5. En deuxième lieu, s'agissant de la réalité du projet, Mme F...se borne à soutenir que le maire ne justifie pas avoir défini un cadre d'action qu'il entend mettre en oeuvre pour mener à bien un programme de l'habitat au sein de la commune et que la réalité d'un projet de construction de logements sociaux n'est pas établie. Toutefois, un projet de construction de logements sociaux n'a pas nécessairement à être inscrit dans le cadre d'un programme local de l'habitat. La mention, dans la décision du 18 décembre 2015, de l'objectif fixé par le projet d'aménagement et de développement durables du futur plan local d'urbanisme tendant à favoriser une plus grande mixité sociale en diversifiant le parc résidentiel est de nature à établir la réalité du projet de construction de logements sociaux, Mme F...ne contestant pas cette mention. Par suite, ce moyen doit être écarté.
6. Enfin, le cinquième alinéa de l'article L. 213-2 du code de l'urbanisme dispose : " Lorsqu'il envisage d'acquérir le bien, le titulaire du droit de préemption transmet sans délai copie de la déclaration d'intention d'aliéner au responsable départemental des services fiscaux. La décision du titulaire fait l'objet d'une publication (...) ". L'article R. 213-6 du même code dispose : " Dès réception de la déclaration, le maire en transmet copie au directeur départemental ou, le cas échéant, régional des finances publiques en lui précisant si cette transmission vaut demande d'avis ".

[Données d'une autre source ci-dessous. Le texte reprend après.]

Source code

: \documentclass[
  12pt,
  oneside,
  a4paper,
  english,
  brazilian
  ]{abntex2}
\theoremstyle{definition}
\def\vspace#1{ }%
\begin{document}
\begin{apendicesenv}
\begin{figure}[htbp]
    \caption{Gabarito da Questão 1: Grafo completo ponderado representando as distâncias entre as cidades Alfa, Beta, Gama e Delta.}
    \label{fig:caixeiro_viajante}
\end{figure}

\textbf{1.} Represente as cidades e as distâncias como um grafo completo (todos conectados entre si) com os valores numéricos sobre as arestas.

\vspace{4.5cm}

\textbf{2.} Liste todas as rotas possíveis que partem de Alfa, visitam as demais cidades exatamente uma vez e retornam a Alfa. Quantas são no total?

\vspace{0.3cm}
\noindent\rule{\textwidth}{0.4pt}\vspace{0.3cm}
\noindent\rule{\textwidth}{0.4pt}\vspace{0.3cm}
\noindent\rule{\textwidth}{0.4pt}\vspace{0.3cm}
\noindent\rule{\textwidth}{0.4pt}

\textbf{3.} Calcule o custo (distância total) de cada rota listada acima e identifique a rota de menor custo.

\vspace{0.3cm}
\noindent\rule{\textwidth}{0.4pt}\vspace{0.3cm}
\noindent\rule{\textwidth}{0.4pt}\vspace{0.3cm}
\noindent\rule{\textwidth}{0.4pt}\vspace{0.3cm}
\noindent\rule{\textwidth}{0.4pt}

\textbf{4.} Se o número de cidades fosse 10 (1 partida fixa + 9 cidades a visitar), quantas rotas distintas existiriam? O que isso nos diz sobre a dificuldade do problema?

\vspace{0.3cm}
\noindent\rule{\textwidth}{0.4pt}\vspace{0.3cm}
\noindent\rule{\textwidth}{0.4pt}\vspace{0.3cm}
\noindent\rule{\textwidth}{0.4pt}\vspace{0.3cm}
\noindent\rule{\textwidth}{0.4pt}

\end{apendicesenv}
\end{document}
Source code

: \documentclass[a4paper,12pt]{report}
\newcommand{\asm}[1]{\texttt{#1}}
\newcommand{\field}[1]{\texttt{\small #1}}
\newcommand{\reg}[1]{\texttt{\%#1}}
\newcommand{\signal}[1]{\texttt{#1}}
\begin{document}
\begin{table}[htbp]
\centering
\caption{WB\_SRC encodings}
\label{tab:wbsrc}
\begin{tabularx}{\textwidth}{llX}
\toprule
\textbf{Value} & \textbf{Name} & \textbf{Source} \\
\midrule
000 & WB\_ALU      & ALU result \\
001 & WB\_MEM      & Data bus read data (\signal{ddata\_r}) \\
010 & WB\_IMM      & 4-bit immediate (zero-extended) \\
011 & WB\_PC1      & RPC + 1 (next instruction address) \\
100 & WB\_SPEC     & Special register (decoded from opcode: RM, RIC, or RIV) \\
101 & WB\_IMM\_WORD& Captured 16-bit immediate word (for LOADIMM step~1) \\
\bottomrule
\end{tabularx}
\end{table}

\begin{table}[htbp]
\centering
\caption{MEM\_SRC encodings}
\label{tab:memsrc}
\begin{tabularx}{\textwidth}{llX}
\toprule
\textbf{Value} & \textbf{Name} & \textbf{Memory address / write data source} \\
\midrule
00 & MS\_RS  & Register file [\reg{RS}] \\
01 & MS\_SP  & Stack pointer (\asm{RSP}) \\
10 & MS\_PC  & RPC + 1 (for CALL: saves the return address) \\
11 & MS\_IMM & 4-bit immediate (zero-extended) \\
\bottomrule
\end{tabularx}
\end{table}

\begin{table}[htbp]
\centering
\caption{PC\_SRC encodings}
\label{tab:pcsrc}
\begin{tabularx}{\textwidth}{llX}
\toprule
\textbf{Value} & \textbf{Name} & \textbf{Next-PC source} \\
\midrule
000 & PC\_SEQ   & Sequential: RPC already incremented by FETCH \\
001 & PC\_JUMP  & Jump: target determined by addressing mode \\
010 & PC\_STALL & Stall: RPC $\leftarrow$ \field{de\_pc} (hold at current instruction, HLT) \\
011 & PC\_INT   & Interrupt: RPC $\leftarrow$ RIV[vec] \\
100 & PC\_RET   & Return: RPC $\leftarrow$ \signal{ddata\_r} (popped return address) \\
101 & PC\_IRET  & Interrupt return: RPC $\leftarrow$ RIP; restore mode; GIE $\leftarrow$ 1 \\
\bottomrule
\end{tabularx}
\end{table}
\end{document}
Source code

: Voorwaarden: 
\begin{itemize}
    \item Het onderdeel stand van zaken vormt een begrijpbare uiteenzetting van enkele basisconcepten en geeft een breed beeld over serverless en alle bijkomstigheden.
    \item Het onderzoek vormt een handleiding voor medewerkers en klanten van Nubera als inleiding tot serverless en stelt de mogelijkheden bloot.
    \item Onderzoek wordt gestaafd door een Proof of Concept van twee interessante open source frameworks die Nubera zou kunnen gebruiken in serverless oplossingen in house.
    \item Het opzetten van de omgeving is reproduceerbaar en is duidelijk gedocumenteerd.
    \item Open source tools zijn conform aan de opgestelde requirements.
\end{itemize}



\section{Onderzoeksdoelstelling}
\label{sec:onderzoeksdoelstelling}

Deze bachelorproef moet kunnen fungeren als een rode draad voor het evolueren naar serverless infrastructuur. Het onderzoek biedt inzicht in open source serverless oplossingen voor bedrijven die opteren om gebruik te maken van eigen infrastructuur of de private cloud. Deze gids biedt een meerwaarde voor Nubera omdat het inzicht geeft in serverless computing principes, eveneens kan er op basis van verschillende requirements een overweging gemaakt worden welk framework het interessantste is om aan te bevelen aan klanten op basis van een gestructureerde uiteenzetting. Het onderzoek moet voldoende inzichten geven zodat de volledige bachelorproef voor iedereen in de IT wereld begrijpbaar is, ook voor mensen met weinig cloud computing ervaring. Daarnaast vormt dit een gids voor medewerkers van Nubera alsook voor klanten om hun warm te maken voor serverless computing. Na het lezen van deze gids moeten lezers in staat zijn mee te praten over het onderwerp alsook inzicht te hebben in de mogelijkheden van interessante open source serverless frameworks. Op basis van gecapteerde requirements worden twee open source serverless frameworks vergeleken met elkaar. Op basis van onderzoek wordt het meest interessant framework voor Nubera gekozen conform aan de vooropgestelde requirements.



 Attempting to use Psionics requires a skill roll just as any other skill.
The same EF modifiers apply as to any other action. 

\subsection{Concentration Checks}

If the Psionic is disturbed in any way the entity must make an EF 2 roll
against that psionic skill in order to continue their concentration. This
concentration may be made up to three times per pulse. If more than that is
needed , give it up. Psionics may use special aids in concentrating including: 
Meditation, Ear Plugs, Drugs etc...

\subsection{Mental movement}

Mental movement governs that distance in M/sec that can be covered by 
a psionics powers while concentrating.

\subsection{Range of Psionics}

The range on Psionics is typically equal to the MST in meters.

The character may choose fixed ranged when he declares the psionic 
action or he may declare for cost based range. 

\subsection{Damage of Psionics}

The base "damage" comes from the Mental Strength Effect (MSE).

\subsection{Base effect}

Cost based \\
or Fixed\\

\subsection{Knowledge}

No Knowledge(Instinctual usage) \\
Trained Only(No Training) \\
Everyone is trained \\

7. D'une part, si Mme F...soutient que le maire de Crégy-lès-Meaux n'a pas transmis une copie de la déclaration d'intention d'aliéner au responsable départemental des services fiscaux, cette affirmation est démentie par les pièces du dossier dès lors qu'y figure l'avis du service France Domaine en date du 26 novembre 2015, visé par la décision de préemption, qui se prononce notamment sur le prix de l'acquisition tel qu'il figure dans la déclaration d'intention d'aliéner.
8. D'autre part, la circonstance que la décision du 18 décembre 2015 n'aurait pas été publiée est sans incidence sur sa légalité. Par suite, ce moyen doit être écarté.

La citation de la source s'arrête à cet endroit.